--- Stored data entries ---
Segment Open

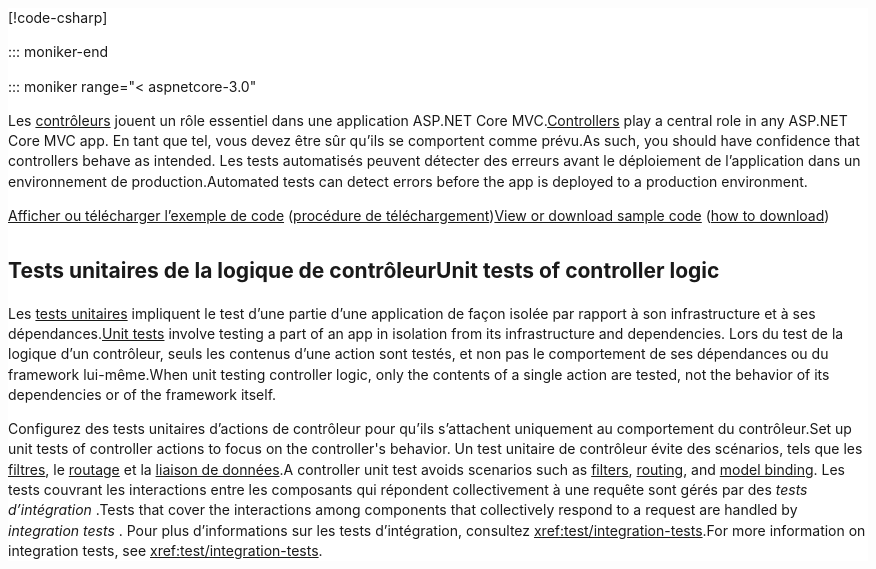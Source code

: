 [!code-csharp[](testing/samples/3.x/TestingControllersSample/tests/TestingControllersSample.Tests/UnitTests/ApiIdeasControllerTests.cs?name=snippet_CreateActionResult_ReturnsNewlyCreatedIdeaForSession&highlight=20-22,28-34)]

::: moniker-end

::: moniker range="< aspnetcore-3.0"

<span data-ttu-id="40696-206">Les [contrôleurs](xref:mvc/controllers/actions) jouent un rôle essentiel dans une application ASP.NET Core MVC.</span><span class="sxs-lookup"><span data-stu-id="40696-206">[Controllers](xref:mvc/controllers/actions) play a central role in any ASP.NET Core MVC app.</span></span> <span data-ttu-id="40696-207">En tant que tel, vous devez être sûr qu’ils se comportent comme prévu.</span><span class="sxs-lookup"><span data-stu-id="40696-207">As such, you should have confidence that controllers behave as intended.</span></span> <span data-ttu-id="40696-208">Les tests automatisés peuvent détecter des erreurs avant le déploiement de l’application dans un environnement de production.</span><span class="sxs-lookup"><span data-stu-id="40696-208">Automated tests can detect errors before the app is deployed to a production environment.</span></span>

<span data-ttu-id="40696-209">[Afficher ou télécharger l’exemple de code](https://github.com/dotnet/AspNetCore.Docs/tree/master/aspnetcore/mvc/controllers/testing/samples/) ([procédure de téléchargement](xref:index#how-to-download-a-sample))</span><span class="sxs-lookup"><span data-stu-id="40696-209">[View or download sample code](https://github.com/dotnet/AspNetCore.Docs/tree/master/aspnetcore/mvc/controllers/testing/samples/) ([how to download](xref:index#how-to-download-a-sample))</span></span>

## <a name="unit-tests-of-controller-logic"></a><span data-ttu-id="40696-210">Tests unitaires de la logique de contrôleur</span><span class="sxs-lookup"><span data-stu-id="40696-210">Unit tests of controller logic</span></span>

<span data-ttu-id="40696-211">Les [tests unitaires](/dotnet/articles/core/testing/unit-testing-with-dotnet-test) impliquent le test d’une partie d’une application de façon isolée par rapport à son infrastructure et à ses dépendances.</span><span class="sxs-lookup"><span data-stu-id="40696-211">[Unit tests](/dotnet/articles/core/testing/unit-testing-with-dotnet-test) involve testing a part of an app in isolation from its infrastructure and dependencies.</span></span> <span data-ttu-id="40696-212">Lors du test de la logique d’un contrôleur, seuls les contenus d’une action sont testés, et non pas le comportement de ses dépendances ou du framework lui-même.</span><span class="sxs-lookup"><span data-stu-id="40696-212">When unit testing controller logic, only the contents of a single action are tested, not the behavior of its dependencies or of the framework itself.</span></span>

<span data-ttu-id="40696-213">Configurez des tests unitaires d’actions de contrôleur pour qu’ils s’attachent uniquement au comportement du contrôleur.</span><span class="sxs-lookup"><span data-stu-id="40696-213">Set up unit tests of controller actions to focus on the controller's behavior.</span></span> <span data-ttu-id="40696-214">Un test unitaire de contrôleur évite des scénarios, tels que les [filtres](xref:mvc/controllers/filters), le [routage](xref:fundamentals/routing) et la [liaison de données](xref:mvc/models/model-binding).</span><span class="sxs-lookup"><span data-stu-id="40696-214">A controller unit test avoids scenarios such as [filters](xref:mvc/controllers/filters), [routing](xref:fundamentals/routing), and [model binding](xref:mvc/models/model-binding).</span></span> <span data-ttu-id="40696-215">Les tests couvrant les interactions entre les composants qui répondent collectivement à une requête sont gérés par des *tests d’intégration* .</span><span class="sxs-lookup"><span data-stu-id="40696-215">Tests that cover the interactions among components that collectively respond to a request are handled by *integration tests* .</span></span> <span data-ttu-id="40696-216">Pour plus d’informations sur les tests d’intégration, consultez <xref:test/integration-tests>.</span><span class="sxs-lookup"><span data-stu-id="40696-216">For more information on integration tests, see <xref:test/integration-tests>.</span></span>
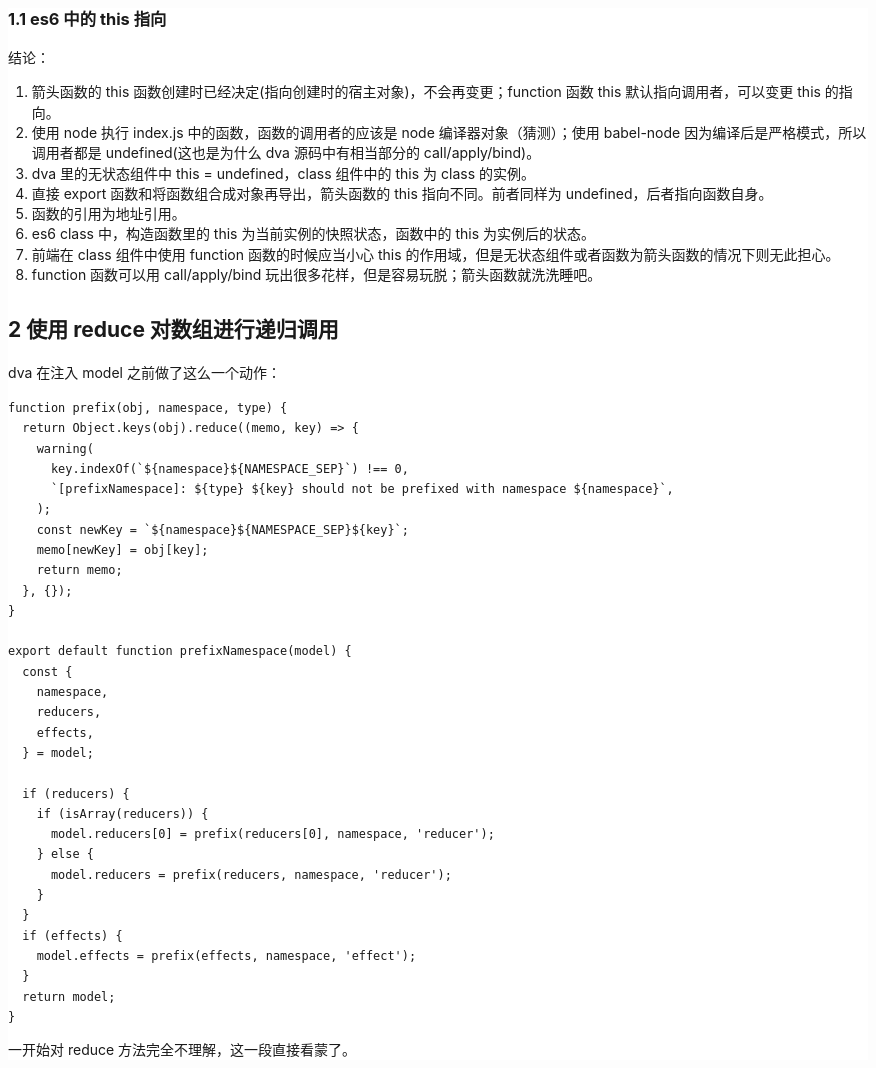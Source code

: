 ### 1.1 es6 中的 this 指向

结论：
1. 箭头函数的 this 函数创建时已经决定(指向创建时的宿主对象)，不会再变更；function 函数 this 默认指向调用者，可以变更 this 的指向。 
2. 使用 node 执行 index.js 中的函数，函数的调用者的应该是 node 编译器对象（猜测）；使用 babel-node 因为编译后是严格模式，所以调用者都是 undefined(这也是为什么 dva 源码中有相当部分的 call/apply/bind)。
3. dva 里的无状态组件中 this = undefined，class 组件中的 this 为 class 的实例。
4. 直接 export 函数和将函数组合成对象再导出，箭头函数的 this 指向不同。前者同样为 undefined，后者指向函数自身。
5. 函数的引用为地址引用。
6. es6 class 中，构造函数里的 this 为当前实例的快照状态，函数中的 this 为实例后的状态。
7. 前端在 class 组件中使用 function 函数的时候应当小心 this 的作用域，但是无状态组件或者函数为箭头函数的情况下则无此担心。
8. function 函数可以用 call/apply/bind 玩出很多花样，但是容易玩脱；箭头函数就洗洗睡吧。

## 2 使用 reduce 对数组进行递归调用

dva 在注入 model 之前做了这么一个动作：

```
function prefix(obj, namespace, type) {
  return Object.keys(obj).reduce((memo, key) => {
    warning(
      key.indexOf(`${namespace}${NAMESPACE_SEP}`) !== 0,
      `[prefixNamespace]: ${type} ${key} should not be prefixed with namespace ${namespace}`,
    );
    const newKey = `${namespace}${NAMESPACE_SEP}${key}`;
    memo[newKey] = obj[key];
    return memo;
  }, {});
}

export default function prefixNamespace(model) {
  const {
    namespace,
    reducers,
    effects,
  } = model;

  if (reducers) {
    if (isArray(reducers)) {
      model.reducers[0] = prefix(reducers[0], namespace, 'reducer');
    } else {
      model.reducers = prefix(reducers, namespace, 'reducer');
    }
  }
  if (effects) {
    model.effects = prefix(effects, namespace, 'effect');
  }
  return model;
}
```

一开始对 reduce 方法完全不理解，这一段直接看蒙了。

Segment Closed

--- What you are asked to do ---
Write out each line of the data that holds the string "this".

--- Exercise answer ---
: ### 1.1 es6 中的 this 指向
1. 箭头函数的 this 函数创建时已经决定(指向创建时的宿主对象)，不会再变更；function 函数 this 默认指向调用者，可以变更 this 的指向。 
3. dva 里的无状态组件中 this = undefined，class 组件中的 this 为 class 的实例。
4. 直接 export 函数和将函数组合成对象再导出，箭头函数的 this 指向不同。前者同样为 undefined，后者指向函数自身。
6. es6 class 中，构造函数里的 this 为当前实例的快照状态，函数中的 this 为实例后的状态。
7. 前端在 class 组件中使用 function 函数的时候应当小心 this 的作用域，但是无状态组件或者函数为箭头函数的情况下则无此担心。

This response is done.